Here in Church, we make a habit of speaking in unusual ways. Take the collect, for example. The one for Christmas, which you can find on the third page of your service book, begins, “O God, you have caused this holy night to shine with the brightness of the true Light…” It is a lovely prayer, and it is a lot like most of the other prayers of the Church, which is to say that it is not at all the way we normally speak to one another.
The other day I saw someone’s attempt at translating an ordinary conversation into traditional prayer language. Imagine this from a family man sitting in his easy chair at home:
O my wife, flesh of my flesh, who did bear my seed, and is always a paragon of virtue, I humbly implore you to look with favor on my lowly estate; for I have no milk for my cookies. Therefore I ask, through the merits of our marriage bond and your kindness, to please get me some milk. Amen.
Or maybe we should consider a local example. Imagine this from a senior prefect to his headmaster:
O Father, who desires only the good and virtuous prospering of your school, and who has never ceased, when called upon, to answer the requests of the humble and grateful: Behold now, in your mercy, the success of the varsity golf team, and, though we are not worthy to appear at dinner without blazers, grant, by the love you bear for your students, the casual day that we so desire. Amen.
Because we obviously do not speak like this, there are those who would say that we ought to change the Church’s worship to be more like normal life. Make it more meaningful, more relevant. Though I can appreciate the motivations behind such thoughts, I find them misguided. And here’s why: Church isn’t about making strange things — God, angels, demons, good and evil — more ordinary or knowable. It is much more about making ordinary things more strange. Language. Sound. Smell. Eating. Bread. Wine. Water.
Take something very ordinary like human birth. It is hard to think of anything more normal. All of us, I suspect, have been born. Several other people here have given birth, which is a little more rare, but still within the range of normal human experience. But here we are treating this one particular birth as if it is something special.

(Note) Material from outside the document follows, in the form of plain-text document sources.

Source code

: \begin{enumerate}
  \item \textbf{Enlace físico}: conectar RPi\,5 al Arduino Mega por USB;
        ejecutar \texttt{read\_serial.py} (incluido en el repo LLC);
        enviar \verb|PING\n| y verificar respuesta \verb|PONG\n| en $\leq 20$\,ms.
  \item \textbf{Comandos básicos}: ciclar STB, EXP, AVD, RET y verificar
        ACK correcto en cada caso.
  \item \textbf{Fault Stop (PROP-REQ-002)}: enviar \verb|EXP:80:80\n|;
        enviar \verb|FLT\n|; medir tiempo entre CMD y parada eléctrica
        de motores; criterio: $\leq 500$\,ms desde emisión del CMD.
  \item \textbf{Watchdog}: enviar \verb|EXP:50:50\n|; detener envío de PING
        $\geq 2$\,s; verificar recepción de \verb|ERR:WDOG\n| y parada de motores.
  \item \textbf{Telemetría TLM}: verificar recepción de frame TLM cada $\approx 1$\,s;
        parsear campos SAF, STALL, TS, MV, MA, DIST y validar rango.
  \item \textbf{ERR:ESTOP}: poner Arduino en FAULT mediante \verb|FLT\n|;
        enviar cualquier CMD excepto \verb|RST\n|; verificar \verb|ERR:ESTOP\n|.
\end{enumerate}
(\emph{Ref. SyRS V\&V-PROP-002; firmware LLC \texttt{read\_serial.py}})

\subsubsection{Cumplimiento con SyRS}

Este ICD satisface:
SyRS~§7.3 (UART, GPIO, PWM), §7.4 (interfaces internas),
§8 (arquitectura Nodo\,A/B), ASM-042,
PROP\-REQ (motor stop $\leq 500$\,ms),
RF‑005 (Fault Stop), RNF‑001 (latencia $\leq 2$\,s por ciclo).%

Or, let’s be honest, take Christmas, which is so ordinary in our culture that it is almost synonymous with the word holiday. We have at this point been hearing Christmas music on the radio and in the stores for months. It is almost indistinguishably part of mainstream Western culture. And so it makes sense that we have a whole set of unusual customs to mark it in Church. We dress up the church in gold and red and white, we meet in the middle of the night, we sing special songs that we only sing once a year.
Despite all of these unusual things, it is still easy to zip right through it as if it’s business as usual. And that is because we know the message of Christmas. We know it from the dozens of great and inspiring Christmas movies proclaiming the values of loving your neighbor, the values of accepting yourself and your family, the wonders of love, the magic of kindness, etc. Just think of Will Ferrell’s now-classic movie Elf from 2003, where Santa’s sleigh runs on the energy of Christmas cheer. There, Christmas has been completely and finally transformed into a generic celebration of making the world a better and happier place. You don’t even really need Christmas to have Christmas anymore.
And so it may seem strange if we look at this story of Mary and Joseph and the baby Jesus and find something other than holiday cheer.
It makes sense, though. Births are not cheerful. They are wonderful. They are messy. But they’re not all jingle bells and eggnog. When each of my three children was born, I found myself weeping uncontrollably. I don’t really know why. I think it was a combination of relief and terror and love. Or perhaps, if I can cut to the chase, it was just joy.
The Austrian poet Rilke has a wonderful poem on the birth of Christ, addressed to Mary:
Were you expecting something greater?
What is greatness? He moves straight through
all measurements we know, dissolving them away.
Even the path of a star is not like that.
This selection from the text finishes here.